Light Goose Conservation Order

Ever see a picture like this on social media and think “this can’t be legal.” It is legal and its encouraged United States Fish & Wildlife Service. If you would like to understand the special season continue reading.

What are light geese? They are snow geese that come in two color phases, a snow and a blue. There is also Ross Geese. It is a sep­­­­­arate species but looks like a pint-sized version of a snow goose. They do come in a blue phase, but it is rare. Most biologists say a blue phase Ross happens when a blue phase Snow Goose and a Ross crossbreed. Now that we know what is covered under the Light Goose Conservation Order (commonly called the Spring Snow Goose Season) let’s look at why it was started and what are the more liberal laws that govern it.

The snow goose population has increased by more than 300% since the 1970’s. This increase exceeds that carrying capacity of their nesting grounds. They nest in the tundra, which has a very short growing season. Colonies of nesting snow geese number in the millions of birds. They eat the native vegetation down to the dirt. Because of the short growing season, the tundra has a hard time rebounding from the overgrazing. Snow geese are very adaptive and are expanding into areas that didn’t traditionally have snow geese. This is putting pressure on nesting habitat for other species of ducks, geese, and shorebirds.

Light geese are a nuisance to farmers. In Canada, entire fields of wheat, barley, and peas can be devastated when large flocks of snow geese start feeding in those fields. In the southern U.S. crops like winter wheat are ripped out by the root killing the plant and the farmer’s yield. Snow geese feed in large flocks with 10,000-50,000 birds common. That many birds can cause a lot of crop damage in a short period of time.
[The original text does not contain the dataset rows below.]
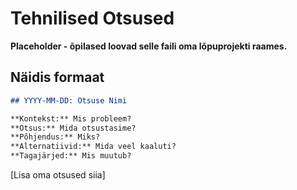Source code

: # Tehnilised Otsused

**Placeholder - õpilased loovad selle faili oma lõpuprojekti raames.**

## Näidis formaat

```markdown
## YYYY-MM-DD: Otsuse Nimi

**Kontekst:** Mis probleem?
**Otsus:** Mida otsustasime?
**Põhjendus:** Miks?
**Alternatiivid:** Mida veel kaaluti?
**Tagajärjed:** Mis muutub?
```

[Lisa oma otsused siia]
What to do? Wildlife officials could conduct mass eradication efforts to try to balance the population, but that is a last-ditch option. Increasing hunting opportunity is the first and best tool for wildlife biologists. We are all aware of government inefficiencies. Everything takes too long and cost too much. The costs of an increased hunting season are very small to taxpayers and have created welcomed revenue to some small midwestern towns that are frequented by snow geese on their northbound migration. Thousands of hunters from all over the world travel to these areas to hunt snow geese.

Because of the need to harvest more light geese each year many of the regular waterfowl season regulations have been relaxed.

  • Shooting hours are 30 minutes before sunrise until 30 minutes after sunset.
  • No limits on daily bag or possession by the U.S. Fish & Wildlife Service. States can be more restrictive so there may be a state or two that still have a limit. Most that had them have now dropped the limit but check the regulations in the state you are hunting to be sure.
  • Unplugged guns are legal.
  • Electronic callers are legal. Snow geese became very difficult to hunt blowing only a mouth call. Electronic callers have really increased hunter’s success.
  • No federal duck stamp required by the U.S. Fish & Wildlife Service. However, licensing is a state by state requirement. It varies widely. Some states require all the licenses needed in the fall (including the Federal Duck Stamp) to no license requirement at all.
  • Wanton Waste laws still apply. This means it is illegal to waste the part of the animal that is customarily processed for consumption.